| As blink-and-miss
towns go, Opalton takes the cake. But this tiny settlement wasn't always so
insignificant. In the 1890s, up to 600 miners and their families lived around
Opalton, supported by a pub, a bakery and a police station. They worked one of
Queensland's earliest opal fields, producing many famous claims with names like
"Little Wonder", "Bald Knob" and "Brilliant Claim".
History records some legendary finds: pipe opal as thick as a man's arm; seams of colour
lying just below the surface. In no time at all, a miner could find a stone or a
seam worth the equivalent of 15 to 20 years' wages.
Those were the glory days - unfortunately not destined to last. A
drop in opal prices combined with the ever-present water shortage to cause the field to be
abandoned in 1915. After a long period of absence, miners trickled back into the
area in the 1960s and Opalton is now the hub of fossicking in the Winton district.

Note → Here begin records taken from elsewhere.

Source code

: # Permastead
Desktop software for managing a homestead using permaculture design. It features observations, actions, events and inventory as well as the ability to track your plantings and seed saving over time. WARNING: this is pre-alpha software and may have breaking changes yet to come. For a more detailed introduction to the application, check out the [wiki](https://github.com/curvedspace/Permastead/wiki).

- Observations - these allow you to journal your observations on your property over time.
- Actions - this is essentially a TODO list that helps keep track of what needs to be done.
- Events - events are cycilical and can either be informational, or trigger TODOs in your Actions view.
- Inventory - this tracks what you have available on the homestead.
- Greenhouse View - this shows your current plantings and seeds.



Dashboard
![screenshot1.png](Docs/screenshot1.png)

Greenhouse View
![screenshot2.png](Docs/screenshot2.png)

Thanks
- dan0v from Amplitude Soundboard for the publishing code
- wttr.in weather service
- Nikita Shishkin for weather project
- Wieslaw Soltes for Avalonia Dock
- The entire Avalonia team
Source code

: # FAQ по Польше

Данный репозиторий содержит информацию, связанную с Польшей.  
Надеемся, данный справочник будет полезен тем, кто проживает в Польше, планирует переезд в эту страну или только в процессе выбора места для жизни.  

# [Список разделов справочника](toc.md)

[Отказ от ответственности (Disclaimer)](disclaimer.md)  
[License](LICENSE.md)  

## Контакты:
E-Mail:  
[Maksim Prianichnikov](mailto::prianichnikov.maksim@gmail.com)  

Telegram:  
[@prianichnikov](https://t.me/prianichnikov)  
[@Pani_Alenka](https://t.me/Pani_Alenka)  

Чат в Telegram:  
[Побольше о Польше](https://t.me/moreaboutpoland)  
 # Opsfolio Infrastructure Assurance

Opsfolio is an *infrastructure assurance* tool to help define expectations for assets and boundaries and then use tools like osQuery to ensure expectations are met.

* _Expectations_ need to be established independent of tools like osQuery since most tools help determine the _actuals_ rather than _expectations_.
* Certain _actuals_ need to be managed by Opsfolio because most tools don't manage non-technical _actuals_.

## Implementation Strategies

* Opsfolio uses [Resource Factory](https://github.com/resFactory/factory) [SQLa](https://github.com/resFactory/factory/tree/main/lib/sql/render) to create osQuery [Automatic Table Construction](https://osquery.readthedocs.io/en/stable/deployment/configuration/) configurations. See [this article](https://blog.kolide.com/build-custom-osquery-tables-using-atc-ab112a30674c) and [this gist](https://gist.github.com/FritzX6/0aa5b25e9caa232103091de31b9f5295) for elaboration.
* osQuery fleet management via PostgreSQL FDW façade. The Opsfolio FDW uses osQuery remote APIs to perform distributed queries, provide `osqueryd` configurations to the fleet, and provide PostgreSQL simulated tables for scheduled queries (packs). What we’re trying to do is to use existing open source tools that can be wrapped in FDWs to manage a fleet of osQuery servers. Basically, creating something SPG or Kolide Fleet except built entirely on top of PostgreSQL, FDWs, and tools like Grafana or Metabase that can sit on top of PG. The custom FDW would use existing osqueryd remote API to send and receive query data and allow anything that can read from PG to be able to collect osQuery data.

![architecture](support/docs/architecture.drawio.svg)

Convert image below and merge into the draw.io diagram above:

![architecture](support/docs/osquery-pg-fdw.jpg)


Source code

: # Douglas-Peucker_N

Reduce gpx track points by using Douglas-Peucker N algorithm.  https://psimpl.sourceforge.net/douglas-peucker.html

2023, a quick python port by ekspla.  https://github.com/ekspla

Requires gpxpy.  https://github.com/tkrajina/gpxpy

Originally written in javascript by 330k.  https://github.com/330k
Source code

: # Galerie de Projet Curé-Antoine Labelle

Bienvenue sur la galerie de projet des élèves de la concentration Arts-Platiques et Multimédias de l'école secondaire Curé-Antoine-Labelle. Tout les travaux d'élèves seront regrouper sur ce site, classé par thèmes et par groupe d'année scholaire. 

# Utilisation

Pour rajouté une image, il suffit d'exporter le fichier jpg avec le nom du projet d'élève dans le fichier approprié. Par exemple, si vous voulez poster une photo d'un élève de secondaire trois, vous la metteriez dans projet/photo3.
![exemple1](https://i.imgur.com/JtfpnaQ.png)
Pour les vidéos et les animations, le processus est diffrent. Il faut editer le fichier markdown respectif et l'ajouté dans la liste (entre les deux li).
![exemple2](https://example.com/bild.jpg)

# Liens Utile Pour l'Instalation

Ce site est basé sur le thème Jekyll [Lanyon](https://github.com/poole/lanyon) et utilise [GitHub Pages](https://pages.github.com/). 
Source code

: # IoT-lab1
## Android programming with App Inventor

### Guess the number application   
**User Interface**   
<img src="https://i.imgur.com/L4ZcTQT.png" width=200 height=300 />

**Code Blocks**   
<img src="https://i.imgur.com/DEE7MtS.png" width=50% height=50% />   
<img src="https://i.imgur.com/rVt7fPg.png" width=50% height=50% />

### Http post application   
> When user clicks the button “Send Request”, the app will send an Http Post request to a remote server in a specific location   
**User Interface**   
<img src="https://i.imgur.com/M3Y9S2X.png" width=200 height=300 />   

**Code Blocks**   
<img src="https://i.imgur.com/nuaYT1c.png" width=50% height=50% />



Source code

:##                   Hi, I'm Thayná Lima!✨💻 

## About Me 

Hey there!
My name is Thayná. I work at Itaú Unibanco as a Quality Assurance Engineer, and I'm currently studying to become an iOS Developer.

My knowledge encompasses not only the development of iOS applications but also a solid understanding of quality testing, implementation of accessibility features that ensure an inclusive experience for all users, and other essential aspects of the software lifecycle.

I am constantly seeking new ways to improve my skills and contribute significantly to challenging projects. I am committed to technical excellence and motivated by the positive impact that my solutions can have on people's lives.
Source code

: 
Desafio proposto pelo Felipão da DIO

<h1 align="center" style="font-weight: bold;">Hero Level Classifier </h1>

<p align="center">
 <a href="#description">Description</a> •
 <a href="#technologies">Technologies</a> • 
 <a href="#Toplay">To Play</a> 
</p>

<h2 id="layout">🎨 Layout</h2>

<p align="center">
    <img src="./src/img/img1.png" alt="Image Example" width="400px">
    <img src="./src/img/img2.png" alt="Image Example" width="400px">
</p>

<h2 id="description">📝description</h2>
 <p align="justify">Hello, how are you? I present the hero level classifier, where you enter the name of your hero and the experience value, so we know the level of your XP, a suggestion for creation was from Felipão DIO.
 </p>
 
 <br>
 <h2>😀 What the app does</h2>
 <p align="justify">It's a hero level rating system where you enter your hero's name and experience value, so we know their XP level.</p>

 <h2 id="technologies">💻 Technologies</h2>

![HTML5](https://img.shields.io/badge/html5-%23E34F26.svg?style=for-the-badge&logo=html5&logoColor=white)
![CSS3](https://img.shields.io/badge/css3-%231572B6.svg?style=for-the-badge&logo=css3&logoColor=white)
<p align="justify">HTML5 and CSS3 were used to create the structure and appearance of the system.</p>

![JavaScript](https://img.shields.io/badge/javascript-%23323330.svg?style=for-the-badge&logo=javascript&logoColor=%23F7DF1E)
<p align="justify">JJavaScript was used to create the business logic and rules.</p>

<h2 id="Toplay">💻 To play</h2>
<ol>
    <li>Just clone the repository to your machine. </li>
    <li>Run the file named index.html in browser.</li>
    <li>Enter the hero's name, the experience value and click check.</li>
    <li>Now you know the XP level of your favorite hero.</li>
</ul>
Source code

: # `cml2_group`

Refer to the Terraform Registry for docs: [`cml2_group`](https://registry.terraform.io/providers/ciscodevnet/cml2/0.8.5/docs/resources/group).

Many visitors camp at the Opalton diggings over the winter months, enjoying the isolation,
wildlife and the frontier atmosphere.
As you roll into Opalton
now - past the
solar-powered phone booth and the "Welcome to Opalton" sign (subbed: no
shooting, no rubbish, no hippies) - the only building in sight is the Outpost, a corrugated iron
affair,
complete with black netting and a beach umbrella.